Entries supplied.
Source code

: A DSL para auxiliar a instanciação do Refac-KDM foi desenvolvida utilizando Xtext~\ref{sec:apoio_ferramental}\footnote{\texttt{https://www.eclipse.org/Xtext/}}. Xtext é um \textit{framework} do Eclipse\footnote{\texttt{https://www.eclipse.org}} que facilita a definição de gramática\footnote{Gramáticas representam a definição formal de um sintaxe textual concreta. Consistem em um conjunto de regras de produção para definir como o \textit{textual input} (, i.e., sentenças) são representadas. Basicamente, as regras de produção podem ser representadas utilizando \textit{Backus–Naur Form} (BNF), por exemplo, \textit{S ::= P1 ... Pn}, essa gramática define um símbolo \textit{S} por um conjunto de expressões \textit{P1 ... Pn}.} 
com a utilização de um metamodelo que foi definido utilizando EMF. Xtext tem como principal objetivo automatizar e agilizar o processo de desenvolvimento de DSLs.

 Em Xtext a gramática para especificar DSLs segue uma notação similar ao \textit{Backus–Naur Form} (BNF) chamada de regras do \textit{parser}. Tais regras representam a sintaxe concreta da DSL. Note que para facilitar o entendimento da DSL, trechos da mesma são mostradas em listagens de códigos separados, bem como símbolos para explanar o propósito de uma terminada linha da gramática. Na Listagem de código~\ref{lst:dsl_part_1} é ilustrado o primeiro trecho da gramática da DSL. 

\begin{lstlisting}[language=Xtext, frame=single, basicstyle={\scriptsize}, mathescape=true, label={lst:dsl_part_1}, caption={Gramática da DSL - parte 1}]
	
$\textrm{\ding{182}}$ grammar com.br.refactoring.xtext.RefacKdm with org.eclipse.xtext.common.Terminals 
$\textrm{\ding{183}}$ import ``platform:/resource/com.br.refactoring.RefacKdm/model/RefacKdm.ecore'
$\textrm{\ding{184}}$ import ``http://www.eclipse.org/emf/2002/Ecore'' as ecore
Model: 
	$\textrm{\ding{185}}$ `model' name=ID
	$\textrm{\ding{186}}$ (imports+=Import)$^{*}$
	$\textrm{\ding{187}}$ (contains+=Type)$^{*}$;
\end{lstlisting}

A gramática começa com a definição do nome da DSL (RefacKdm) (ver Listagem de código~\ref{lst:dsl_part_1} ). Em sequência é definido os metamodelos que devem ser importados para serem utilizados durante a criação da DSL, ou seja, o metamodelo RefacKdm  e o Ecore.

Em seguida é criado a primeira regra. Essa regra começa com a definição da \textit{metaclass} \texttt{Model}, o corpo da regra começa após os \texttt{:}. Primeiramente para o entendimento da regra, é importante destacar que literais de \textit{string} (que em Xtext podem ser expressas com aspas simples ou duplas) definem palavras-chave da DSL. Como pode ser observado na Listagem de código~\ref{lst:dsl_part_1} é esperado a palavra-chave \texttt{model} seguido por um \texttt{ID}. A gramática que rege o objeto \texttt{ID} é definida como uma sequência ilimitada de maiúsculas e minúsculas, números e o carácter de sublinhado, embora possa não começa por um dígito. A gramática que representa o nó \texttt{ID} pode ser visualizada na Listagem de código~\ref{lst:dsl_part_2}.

Task. Go through the data above and repeat all of it exactly.

Reply.
Source code

: A DSL para auxiliar a instanciação do Refac-KDM foi desenvolvida utilizando Xtext~\ref{sec:apoio_ferramental}\footnote{\texttt{https://www.eclipse.org/Xtext/}}. Xtext é um \textit{framework} do Eclipse\footnote{\texttt{https://www.eclipse.org}} que facilita a definição de gramática\footnote{Gramáticas representam a definição formal de um sintaxe textual concreta. Consistem em um conjunto de regras de produção para definir como o \textit{textual input} (, i.e., sentenças) são representadas. Basicamente, as regras de produção podem ser representadas utilizando \textit{Backus–Naur Form} (BNF), por exemplo, \textit{S ::= P1 ... Pn}, essa gramática define um símbolo \textit{S} por um conjunto de expressões \textit{P1 ... Pn}.} 
com a utilização de um metamodelo que foi definido utilizando EMF. Xtext tem como principal objetivo automatizar e agilizar o processo de desenvolvimento de DSLs.

 Em Xtext a gramática para especificar DSLs segue uma notação similar ao \textit{Backus–Naur Form} (BNF) chamada de regras do \textit{parser}. Tais regras representam a sintaxe concreta da DSL. Note que para facilitar o entendimento da DSL, trechos da mesma são mostradas em listagens de códigos separados, bem como símbolos para explanar o propósito de uma terminada linha da gramática. Na Listagem de código~\ref{lst:dsl_part_1} é ilustrado o primeiro trecho da gramática da DSL. 

\begin{lstlisting}[language=Xtext, frame=single, basicstyle={\scriptsize}, mathescape=true, label={lst:dsl_part_1}, caption={Gramática da DSL - parte 1}]
	
$\textrm{\ding{182}}$ grammar com.br.refactoring.xtext.RefacKdm with org.eclipse.xtext.common.Terminals 
$\textrm{\ding{183}}$ import ``platform:/resource/com.br.refactoring.RefacKdm/model/RefacKdm.ecore'
$\textrm{\ding{184}}$ import ``http://www.eclipse.org/emf/2002/Ecore'' as ecore
Model: 
	$\textrm{\ding{185}}$ `model' name=ID
	$\textrm{\ding{186}}$ (imports+=Import)$^{*}$
	$\textrm{\ding{187}}$ (contains+=Type)$^{*}$;
\end{lstlisting}

A gramática começa com a definição do nome da DSL (RefacKdm) (ver Listagem de código~\ref{lst:dsl_part_1} ). Em sequência é definido os metamodelos que devem ser importados para serem utilizados durante a criação da DSL, ou seja, o metamodelo RefacKdm  e o Ecore.

Em seguida é criado a primeira regra. Essa regra começa com a definição da \textit{metaclass} \texttt{Model}, o corpo da regra começa após os \texttt{:}. Primeiramente para o entendimento da regra, é importante destacar que literais de \textit{string} (que em Xtext podem ser expressas com aspas simples ou duplas) definem palavras-chave da DSL. Como pode ser observado na Listagem de código~\ref{lst:dsl_part_1} é esperado a palavra-chave \texttt{model} seguido por um \texttt{ID}. A gramática que rege o objeto \texttt{ID} é definida como uma sequência ilimitada de maiúsculas e minúsculas, números e o carácter de sublinhado, embora possa não começa por um dígito. A gramática que representa o nó \texttt{ID} pode ser visualizada na Listagem de código~\ref{lst:dsl_part_2}.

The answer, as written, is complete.